Source data Start Marker

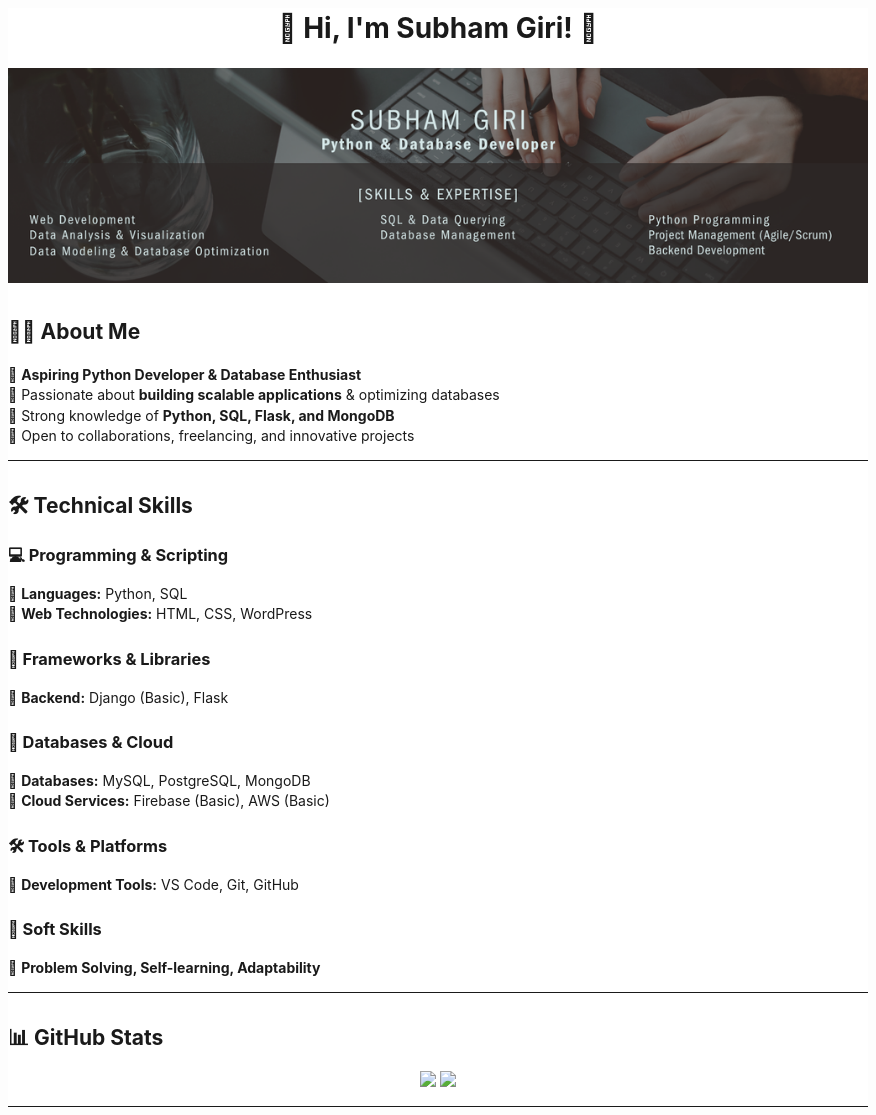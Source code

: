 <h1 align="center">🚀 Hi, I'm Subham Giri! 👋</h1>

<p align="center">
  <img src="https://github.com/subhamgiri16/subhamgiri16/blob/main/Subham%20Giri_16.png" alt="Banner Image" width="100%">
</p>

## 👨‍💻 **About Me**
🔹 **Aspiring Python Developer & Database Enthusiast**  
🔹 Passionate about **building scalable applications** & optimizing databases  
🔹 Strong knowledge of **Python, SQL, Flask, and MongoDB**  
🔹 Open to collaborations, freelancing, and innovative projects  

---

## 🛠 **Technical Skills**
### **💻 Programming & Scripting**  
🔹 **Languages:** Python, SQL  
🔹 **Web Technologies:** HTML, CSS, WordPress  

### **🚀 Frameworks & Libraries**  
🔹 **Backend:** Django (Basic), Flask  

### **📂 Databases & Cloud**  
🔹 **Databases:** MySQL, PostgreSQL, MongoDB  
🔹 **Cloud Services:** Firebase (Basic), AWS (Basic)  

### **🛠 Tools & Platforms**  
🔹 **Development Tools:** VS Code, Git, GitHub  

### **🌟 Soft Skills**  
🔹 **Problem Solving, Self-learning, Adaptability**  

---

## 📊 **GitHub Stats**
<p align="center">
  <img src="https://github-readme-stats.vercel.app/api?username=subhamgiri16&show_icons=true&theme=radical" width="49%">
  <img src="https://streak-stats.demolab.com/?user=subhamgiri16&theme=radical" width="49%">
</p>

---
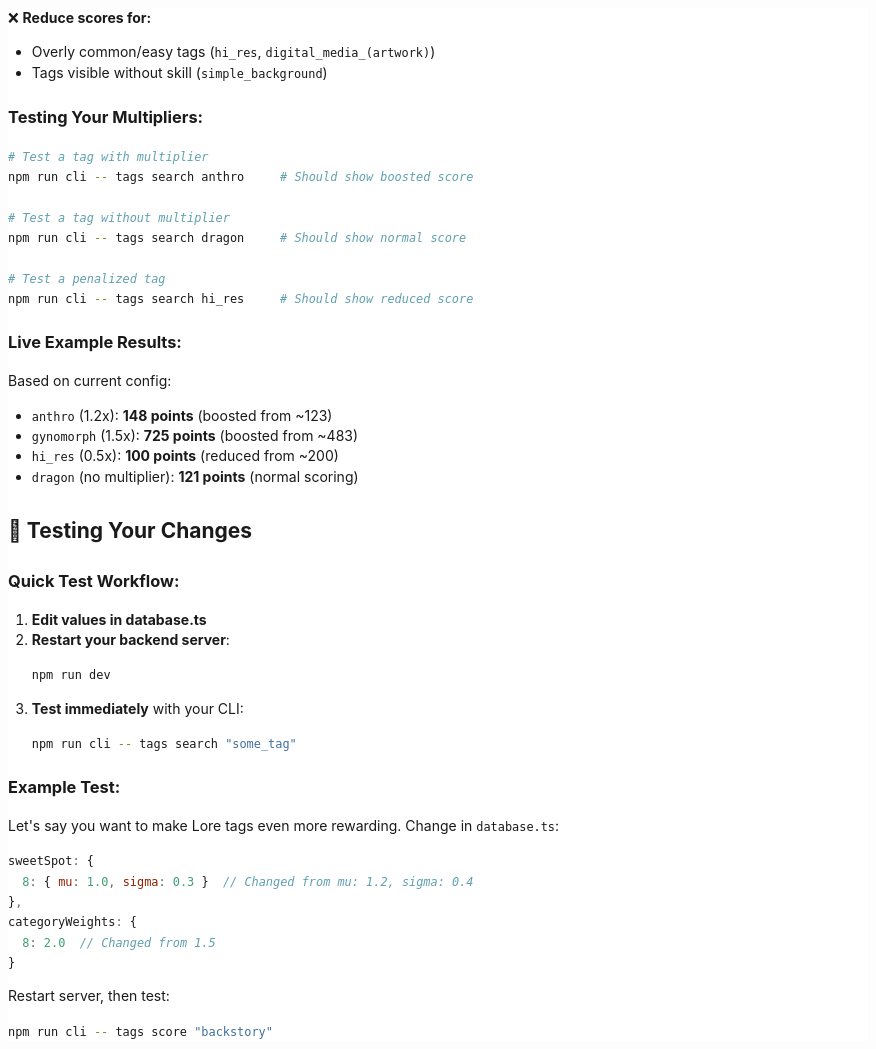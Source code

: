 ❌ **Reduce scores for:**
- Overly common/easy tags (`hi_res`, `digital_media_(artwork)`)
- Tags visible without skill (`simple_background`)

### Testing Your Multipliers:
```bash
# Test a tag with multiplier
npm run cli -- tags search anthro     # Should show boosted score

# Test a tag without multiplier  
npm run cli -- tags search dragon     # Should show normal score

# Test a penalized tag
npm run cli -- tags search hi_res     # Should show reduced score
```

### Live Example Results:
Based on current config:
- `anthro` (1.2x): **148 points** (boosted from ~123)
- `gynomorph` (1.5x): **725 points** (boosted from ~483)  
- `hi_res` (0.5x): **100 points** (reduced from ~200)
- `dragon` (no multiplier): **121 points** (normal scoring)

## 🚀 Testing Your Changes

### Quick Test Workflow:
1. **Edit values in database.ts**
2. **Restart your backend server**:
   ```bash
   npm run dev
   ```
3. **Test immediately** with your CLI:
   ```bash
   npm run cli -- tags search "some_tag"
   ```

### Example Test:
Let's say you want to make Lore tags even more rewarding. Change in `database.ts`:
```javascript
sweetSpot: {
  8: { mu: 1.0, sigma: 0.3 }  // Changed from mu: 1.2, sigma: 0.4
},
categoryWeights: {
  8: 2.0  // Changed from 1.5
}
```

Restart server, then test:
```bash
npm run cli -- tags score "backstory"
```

Source data End Marker

About this task
Where a line of the material holds the word "boosted", copy that line.

Answer
npm run cli -- tags search anthro     # Should show boosted score
- `anthro` (1.2x): **148 points** (boosted from ~123)
- `gynomorph` (1.5x): **725 points** (boosted from ~483)  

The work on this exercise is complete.